Nehru and his colleagues thought they were very wise and clever: if they presented clear borders to China, as unilaterally determined by them, it would work as a fait accompli, and China would acquiesce to them; and in case China suggested some minor corrections, they might consider the same. Unfortunately for them, the new China under Mao-Zhou was too smart and too strong and ambitious and self-respecting to be brow-beaten by mere cartographic claims.
Nehru and group had also tried to claim that with the signing of the Panchsheel, which contained the clause of respecting each other’s territory, China had implicitly agreed to the borders that India had shown in its maps. But, there was a catch there. Panchsheel was signed in April 1954 when the Indian maps brought out after independence were in vogue—that showed the Ladakh and certain other boundaries as undefined—the new, revised maps having been brought out only after July 1954!
Why the Intransigence?
What would beat anyone is this: Even if India had fixed the borders unilaterally, why was Nehru so adamant on that position? Why couldn’t he have been reasonably flexible and negotiated it in a spirit of give and take? There might have been several reasons for it.
Reason One: If we remained firm, China would finally come round to accepting our position.
Reason Two: Once we physically occupy the positions as per our map, China would have no choice.
Reason Three: There may be minor skirmishes here and there, but China would not attack.
But, how reasonable were these assumptions?
If wishful thinking substitutes hard reality, and if one wishes to make convenient assumptions that would fit-in with one’s pipedream-like strategy, anything is possible.
Nehru, the historian and an international-affairs expert, should have known that with the ascendency of Peoples Republic of China (PRC) in 1949, which in the very next year annexed Tibet despite the global uproar, the power balance across the Himalayas had reversed—the powerful British to the south of the Himalayas were replaced the newly independent fledgling India, while the weak China to the north of the Himalayas was replaced by the ambitious and determined PRC. Further, when even a very weak China during its lean period in history refused to be bullied into acceptance of unilaterally-drawn borders by the then super-power Britain, why would a strong, determined China meekly accept unilaterally-fixed borders by a weak India!

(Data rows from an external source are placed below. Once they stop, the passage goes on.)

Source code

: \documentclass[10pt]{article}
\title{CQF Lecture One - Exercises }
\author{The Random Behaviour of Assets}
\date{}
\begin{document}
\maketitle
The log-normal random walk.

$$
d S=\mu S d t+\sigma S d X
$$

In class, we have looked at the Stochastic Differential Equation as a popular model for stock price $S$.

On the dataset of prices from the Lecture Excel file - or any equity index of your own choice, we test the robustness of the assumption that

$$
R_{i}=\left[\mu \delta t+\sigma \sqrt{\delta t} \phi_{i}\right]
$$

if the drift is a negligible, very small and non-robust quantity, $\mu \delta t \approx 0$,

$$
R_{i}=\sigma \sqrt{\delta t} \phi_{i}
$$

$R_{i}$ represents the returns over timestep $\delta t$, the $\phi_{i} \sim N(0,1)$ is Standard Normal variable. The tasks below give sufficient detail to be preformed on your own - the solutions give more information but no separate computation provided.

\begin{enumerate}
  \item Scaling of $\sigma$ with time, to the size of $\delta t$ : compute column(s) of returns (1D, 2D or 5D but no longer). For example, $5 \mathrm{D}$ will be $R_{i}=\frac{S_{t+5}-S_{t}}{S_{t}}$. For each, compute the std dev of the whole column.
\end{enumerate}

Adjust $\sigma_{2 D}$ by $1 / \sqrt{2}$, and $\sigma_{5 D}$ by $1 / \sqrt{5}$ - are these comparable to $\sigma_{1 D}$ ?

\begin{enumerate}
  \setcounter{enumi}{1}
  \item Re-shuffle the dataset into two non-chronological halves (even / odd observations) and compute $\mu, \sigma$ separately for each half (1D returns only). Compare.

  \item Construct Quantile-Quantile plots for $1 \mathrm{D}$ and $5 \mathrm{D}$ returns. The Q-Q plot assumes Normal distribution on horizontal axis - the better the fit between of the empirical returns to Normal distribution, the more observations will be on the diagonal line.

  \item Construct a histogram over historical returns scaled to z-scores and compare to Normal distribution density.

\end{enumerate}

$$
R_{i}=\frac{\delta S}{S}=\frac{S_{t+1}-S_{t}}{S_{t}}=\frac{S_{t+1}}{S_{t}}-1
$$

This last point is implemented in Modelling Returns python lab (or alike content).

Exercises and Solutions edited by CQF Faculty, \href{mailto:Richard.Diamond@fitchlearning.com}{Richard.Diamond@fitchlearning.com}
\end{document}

Reason Four: Nehru felt he couldn’t go back on the maps, altered at his instance. It would mean retracting from repeatedly stated position and published maps, resulting in loss of face. So, a single, special individual could not lose face even if ultimately the country and crores of Indians lost face!
The original sin was changing the maps unilaterally in 1954. Once the new maps were published and made public, the government bound itself to those positions, undermining its own flexibility in border negotiations. Legally also, no territory could then have been ceded through negotiations by a government without going through the complex constitutional and legal process. Nehru would have undermined his own position if he had later stated that the borders were actually not well-defined in certain sectors, even though the new Indian maps published during his time showed them as clear and well-demarcated.
If I go back on our position, I may even have to give up power and resign—thought Nehru. That’s the problem with many self-proclaimed democrats. They do not wish to give up power. Nehru had ruled for long. Why keep sticking to one’s post. Give others a chance if you are a genuine democrat. But, no. Not only do you yourself wish to continue, you want to relinquish power only to your descendents. You couldn’t risk your power by stating the honest position publicly. Nation can take risks, but not the individual.
Incidentally, this is what Nehru himself admitted in the Parliament later, “I saw no reason to discuss the frontier with the Chinese Government because, foolishly if you like, I thought there was nothing to discuss.”